The second gate layer 7 is located on the side of the first gate layer 5 away from the active layer 3 and includes a shielding layer. As shown in FIG. 4 , a part of the second gate layer 7 constitutes a capacitive plate of the storage capacitor.

In some embodiments, the area of the overlapping area covered by the orthographic projection of the shielding layer on the substrate 1 is not less than 50% of the total area of the overlapping area.

In some embodiments, the orthographic projection of the shielding layer on the substrate 1 covers the entire overlapping area.

In some embodiments, the shielding layer serves as one capacitive plate of the storage capacitor and is electrically connected to the anode 15; the area of the active layer 3 located in the overlapping region serves as at least a part of the other capacitive plate of the storage capacitor. Thus, the combination of the shielding layer and a partial area of the active layer 3 forms a storage capacitor. Specifically, FIG. 9 is a schematic diagram of the film layer formed after the active layer 3, the first gate layer 5 and the second gate layer 7 are sequentially laminated. It can be seen from FIG. storage capacitor.

In some embodiments, the plurality of transistors include a first transistor, the source region or the drain region of the first transistor is at the same potential as the fifth gate for a period of time, and the active region of the first transistor is on the substrate 1 There is no overlapping area between the orthographic projection of and the orthographic projection of the AC power line on the substrate 1 .

In some embodiments, the plurality of transistors includes a second transistor, the source region or the drain region of the second transistor is at the same potential as the fifth gate for a period of time, and the active region of the second transistor is on the substrate 1 There is no overlapping area between the orthographic projection of and the orthographic projection of the AC power line on the substrate 1 .

In some embodiments, as shown in FIG. 11 , a source region or a drain region of the first transistor, a source region or a drain region of the second transistor, a gate of the fifth transistor, and a capacitor of the storage capacitor The plates are all connected to the G potential, and the other capacitor plate of the storage capacitor, a source region or drain region of the fifth transistor, a source region or the drain region of the third transistor, and the anode 15 are all connected to the S potential , another source region or drain region of the fifth transistor is connected to a source region or drain region of the fourth transistor, one plate of the diode capacitor is connected to the anode 15, and the other plate of the diode capacitor is connected to the cathode 17.

The interlayer insulating layer 8 is located on the side of the second gate layer 7 away from the first gate layer 5 , as shown in FIG. 5 . The interlayer insulating layer 8 has a plurality of contact holes VH to electrically connect the structures of the layers in FIGS. 2 to 8 in the vertical direction.
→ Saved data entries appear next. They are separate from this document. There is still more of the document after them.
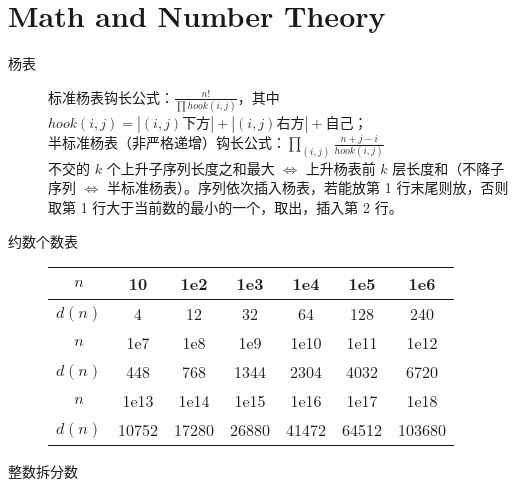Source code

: \documentclass[6pt]{article}
\begin{document}
\begin{multicols}{2}
\begin{lstlisting}
\end{lstlisting}


  \section{Math and Number Theory}

  \begin{description}
    \item[杨表] 标准杨表钩长公式：$\frac{n!}{\prod hook(i,j)}$，其中 $hook(i,j) = |(i,j)\text{下方}| + |(i,j)\text{右方}|+\text{自己}$；\\
          半标准杨表（非严格递增）钩长公式：$\prod_{(i,j)} \frac{n+j-i}{hook(i,j)}$ \\
          不交的 $k$ 个上升子序列长度之和最大 $\Leftrightarrow$ 上升杨表前 $k$ 层长度和（不降子序列 $\Leftrightarrow$ 半标准杨表）。序列依次插入杨表，若能放第 1 行末尾则放，否则取第 1 行大于当前数的最小的一个，取出，插入第 2 行。

    \item[约数个数表]

          \begin{tabular}{@{}|c|cccccc|}
            \hline
            $n$    & 10    & 1e2   & 1e3   & 1e4   & 1e5   & 1e6    \\
            \hline
            $d(n)$ & 4     & 12    & 32    & 64    & 128   & 240    \\
            \hline
            $n$    & 1e7   & 1e8   & 1e9   & 1e10  & 1e11  & 1e12   \\
            \hline
            $d(n)$ & 448   & 768   & 1344  & 2304  & 4032  & 6720   \\
            \hline
            $n$    & 1e13  & 1e14  & 1e15  & 1e16  & 1e17  & 1e18   \\
            \hline
            $d(n)$ & 10752 & 17280 & 26880 & 41472 & 64512 & 103680 \\
            \hline
          \end{tabular}
    \item[整数拆分数]


\end{description}
\end{multicols}
\end{document}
The first source-drain electrode layer 9 is located on the side of the second gate layer 7 away from the first gate layer 5, as shown in FIG. The Vini power line, the G3 power line, the EM power line, the VDD power line and the G1 power line are configured to input power signals to gates, source regions or drain regions of multiple transistors.
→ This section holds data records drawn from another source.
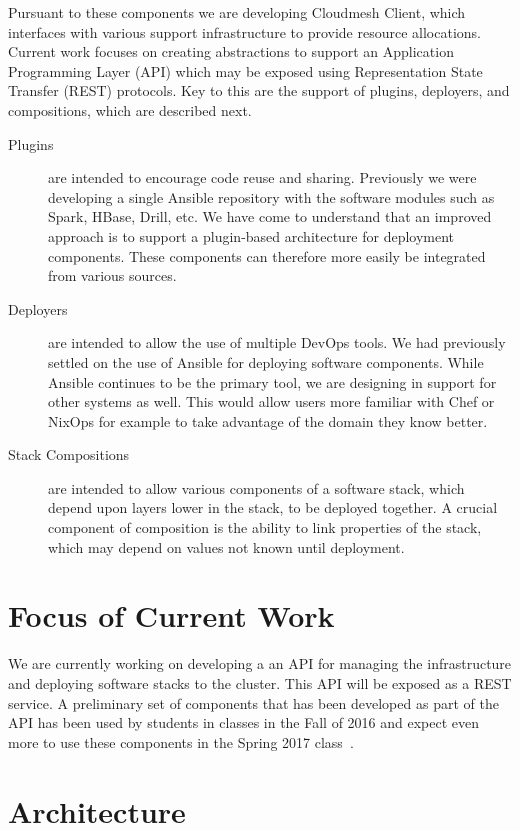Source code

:\documentclass[9pt,twocolumn,twoside]{styles/osajnl}
\begin{document}
Pursuant to these components we are developing Cloudmesh Client, which
interfaces with various support infrastructure to provide resource
allocations. Current work focuses on creating abstractions to support
an Application Programming Layer (API) which may be exposed using
Representation State Transfer (REST) protocols. Key to this are the
support of plugins, deployers, and compositions, which are described
next.


\begin{description}
\item[Plugins] are intended to encourage code reuse and sharing.
  Previously we were developing a single Ansible repository with the
  software modules such as Spark, HBase, Drill, etc. We have come to
  understand that an improved approach is to support a plugin-based
  architecture for deployment components. These components can
  therefore more easily be integrated from various sources.
\item[Deployers] are intended to allow the use of multiple DevOps
  tools. We had previously settled on the use of Ansible for deploying
  software components. While Ansible continues to be the primary tool,
  we are designing in support for other systems as well. This would
  allow users more familiar with Chef or NixOps for example to take
  advantage of the domain they know better.
\item[Stack Compositions] are intended to allow various components of
  a software stack, which depend upon layers lower in the stack, to be
  deployed together. A crucial component of composition is the ability
  to link properties of the stack, which may depend on values not
  known until deployment.
\end{description}



\section{Focus of Current Work}

We are currently working on developing a an API for managing the
infrastructure and deploying software stacks to the cluster. This API
will be exposed as a REST service. A preliminary set of components
that has been developed as part of the API has been used by students
in classes in the Fall of 2016 and expect even more to use these
components in the Spring 2017 class~\cite{www-i524}.


\section{Architecture}
\end{document}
In some embodiments, the display panel further includes a first planarization layer 10 , a first passivation layer 11 , a second passivation layer 13 and a second planarization layer 14 , as shown in FIG. 7 . Wherein, there are a plurality of contact holes VH on the first planarization layer 10, the first passivation layer 11, the second passivation layer 13 and the second planarization layer 14 to electrically connect the contacts in FIGS. 2 to 8 in the vertical direction. layer structure.

In some embodiments, the display panel further includes: a second source-drain electrode layer 12, as shown in FIG. 8, the second source-drain electrode layer 12 is located on the side of the first source-drain electrode layer 9 away from the second gate layer 7 , including a plurality of data lines Data arranged side by side. The pixel light-emitting unit is located on a side of the second source-drain electrode layer 12 away from the first source-drain electrode layer 9 .

It should be noted that the plurality of data lines all extend along the column direction and are used to provide data signals to the pixels in the same column.

In some embodiments, the data lines are electrically connected to the driving circuits; wherein, the data lines correspond to the driving circuits one by one.

In some embodiments, there is a one-to-many correspondence between the data lines and the driving circuits.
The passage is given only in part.